Web Scraping

Extract structured data from websites with respect for robots.txt, rate limiting, and comprehensive content processing.

Extract structured data from websites using advanced scraping techniques with built-in compliance features, dynamic content handling, and comprehensive data validation.

Features

CSS selector and XPath-based data extraction
Dynamic content and JavaScript rendering support
Robots.txt compliance and rate limiting
Form interaction and navigation capabilities
Content validation and sanitization

Connector Options

The node uses reusable connector configuration that applies to all scraping operations:

Parameter	Type	Required	Description
`userAgent`	TEXT	No	Custom user agent string for requests
`timeout`	INT	No	Request timeout in milliseconds (default: 30000)
`retryAttempts`	INT	No	Number of retry attempts for failed requests
`respectRobots`	BOOLEAN	No	Check and respect robots.txt (default: true)
`rateLimitDelay`	INT	No	Delay between requests in milliseconds (default: 1000)

Methods

webScraping

Extract structured data from web pages using selectors and extraction rules.

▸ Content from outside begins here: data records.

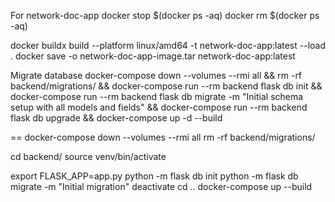 
For network-doc-app
docker stop $(docker ps -aq)
docker rm $(docker ps -aq)

docker buildx build --platform linux/amd64 -t network-doc-app:latest --load .
docker save -o network-doc-app-image.tar network-doc-app:latest


Migrate database
docker-compose down --volumes --rmi all &&
rm -rf backend/migrations/ &&
docker-compose run --rm backend flask db init &&
docker-compose run --rm backend flask db migrate -m "Initial schema setup with all models and fields" &&
docker-compose run --rm backend flask db upgrade &&
docker-compose up -d --build


==
docker-compose down --volumes --rmi all
rm -rf backend/migrations/

cd backend/
source venv/bin/activate

export FLASK_APP=app.py
python -m flask db init
python -m flask db migrate -m "Initial migration"
deactivate
cd ..
docker-compose up --build


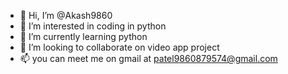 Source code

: - 👋 Hi, I’m @Akash9860
- 👀 I’m interested in coding in python
- 🌱 I’m currently learning python  
- 💞️ I’m looking to collaborate on video app project
- 📫 you can meet me on gmail at patel9860879574@gmail.com

<!---
Akash9860/Akash9860 is a ✨ special ✨ repository because its `README.md` (this file) appears on your GitHub profile.
You can click the Preview link to take a look at your changes.
--->
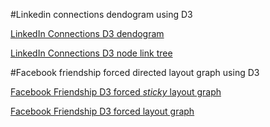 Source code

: #Linkedin connections dendogram using D3

[LinkedIn Connections D3 dendogram](http://adidonato.github.io/linkedin/dendogram.html)

[LinkedIn Connections D3 node link tree](http://adidonato.github.io/linkedin/node_link_tree.html)

#Facebook friendship forced directed layout graph using D3

[Facebook Friendship D3 forced *sticky* layout graph](http://adidonato.github.io/facebook/sticky.html)

[Facebook Friendship D3 forced layout graph](http://adidonato.github.io/facebook/fb-redirected.html)
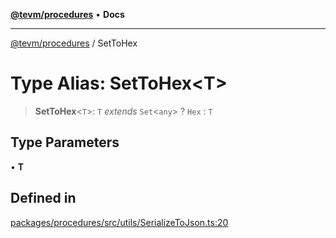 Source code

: [**@tevm/procedures**](../README.md) • **Docs**

***

[@tevm/procedures](../globals.md) / SetToHex

# Type Alias: SetToHex\<T\>

> **SetToHex**\<`T`\>: `T` *extends* `Set`\<`any`\> ? `Hex` : `T`

## Type Parameters

• **T**

## Defined in

[packages/procedures/src/utils/SerializeToJson.ts:20](https://github.com/evmts/tevm-monorepo/blob/main/packages/procedures/src/utils/SerializeToJson.ts#L20)
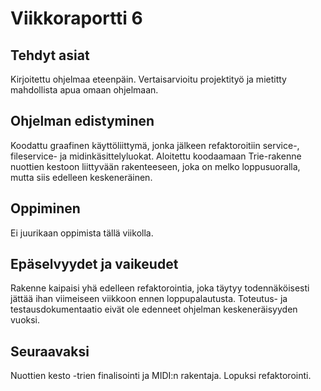 # Viikkoraportti 6

## Tehdyt asiat
Kirjoitettu ohjelmaa eteenpäin. Vertaisarvioitu projektityö ja mietitty mahdollista apua omaan ohjelmaan.

## Ohjelman edistyminen
Koodattu graafinen käyttöliittymä, jonka jälkeen refaktoroitiin service-, fileservice- ja midinkäsittelyluokat. Aloitettu koodaamaan Trie-rakenne nuottien kestoon liittyvään rakenteeseen, joka on melko loppusuoralla, mutta siis edelleen keskeneräinen. 

## Oppiminen
Ei juurikaan oppimista tällä viikolla.

## Epäselvyydet ja vaikeudet
Rakenne kaipaisi yhä edelleen refaktorointia, joka täytyy todennäköisesti jättää ihan viimeiseen viikkoon ennen loppupalautusta. Toteutus- ja testausdokumentaatio eivät ole edenneet ohjelman keskeneräisyyden vuoksi.

## Seuraavaksi
Nuottien kesto -trien finalisointi ja MIDI:n rakentaja. Lopuksi refaktorointi.
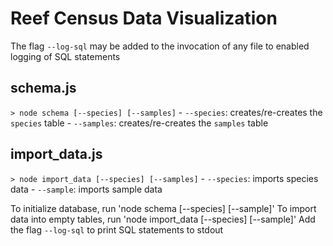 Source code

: # Reef Census Data Visualization

The flag `--log-sql` may be added to the invocation of any file to enabled logging of SQL statements

## schema.js
`> node schema [--species] [--samples]`
    - `--species`: creates/re-creates the `species` table
    - `--samples`: creates/re-creates the `samples` table

## import_data.js
`> node import_data [--species] [--samples]`
    - `--species`: imports species data
    - `--sample`: imports sample data


To initialize database, run 'node schema [--species] [--sample]'
To import data into empty tables, run 'node import_data [--species] [--sample]'
Add the flag `--log-sql` to print SQL statements to stdout
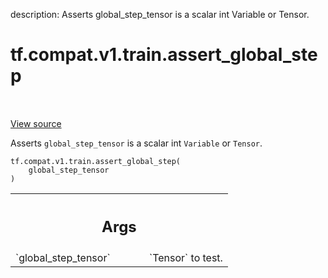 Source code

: description: Asserts global_step_tensor is a scalar int Variable or Tensor.

<div itemscope itemtype="http://developers.google.com/ReferenceObject">
<meta itemprop="name" content="tf.compat.v1.train.assert_global_step" />
<meta itemprop="path" content="Stable" />
</div>

# tf.compat.v1.train.assert_global_step

<!-- Insert buttons and diff -->

<table class="tfo-notebook-buttons tfo-api nocontent" align="left">

</table>

<a target="_blank" href="/code/stable/tensorflow/python/training/training_util.py">View source</a>



Asserts `global_step_tensor` is a scalar int `Variable` or `Tensor`.

<pre class="devsite-click-to-copy prettyprint lang-py tfo-signature-link">
<code>tf.compat.v1.train.assert_global_step(
    global_step_tensor
)
</code></pre>



<!-- Placeholder for "Used in" -->


<!-- Tabular view -->
 <table class="responsive fixed orange">
<colgroup><col width="214px"><col></colgroup>
<tr><th colspan="2"><h2 class="add-link">Args</h2></th></tr>

<tr>
<td>
`global_step_tensor`
</td>
<td>
`Tensor` to test.
</td>
</tr>
</table>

Parameter	Type	Required	Description
`url`	TEXT	Yes	URL of the webpage to scrape
`extractors`	Array	Yes	Data extraction rules and selectors
`options`	Object	No	Scraping behavior and processing options
`dynamic`	Object	No	Dynamic content handling configuration

{
  "url": "https://example.com/products",
  "extractors": [
    {
      "name": "products",
      "selector": ".product-card",
      "fields": {
        "title": "h3.product-title",
        "price": ".price-value",
        "description": ".product-description",
        "image": "img @src",
        "url": "a @href"
      }
    }
  ],
  "options": {
    "waitForLoad": true,
    "respectRobots": true,
    "validateContent": true
  },
  "dynamic": {
    "enabled": true,
    "waitFor": "networkidle",
    "timeout": 10000
  }
}

Output:

success (Boolean) - Extraction success status
data (Object) - Extracted data organized by extractor names
metadata (Object) - Page metadata and extraction statistics
errors (Array) - Any errors encountered during extraction
performance (Object) - Timing and resource usage information

batchScraping

Scrape multiple URLs with shared configuration and processing rules.

Parameter	Type	Required	Description
`urls`	Array	Yes	List of URLs to scrape
`extractors`	Array	Yes	Shared extraction rules for all URLs
`batchOptions`	Object	No	Batch processing configuration
`parallelism`	INT	No	Number of concurrent scraping operations

{
  "urls": [
    "https://example.com/page1",
    "https://example.com/page2",
    "https://example.com/page3"
  ],
  "extractors": [
    {
      "name": "content",
      "selector": "article",
      "fields": {
        "title": "h1",
        "content": ".article-body",
        "author": ".author-name"
      }
    }
  ],
  "batchOptions": {
    "delayBetweenRequests": 2000,
    "continueOnError": true,
    "saveIndividualResults": true
  },
  "parallelism": 3
}

formSubmission

Interact with web forms to access gated content or perform searches.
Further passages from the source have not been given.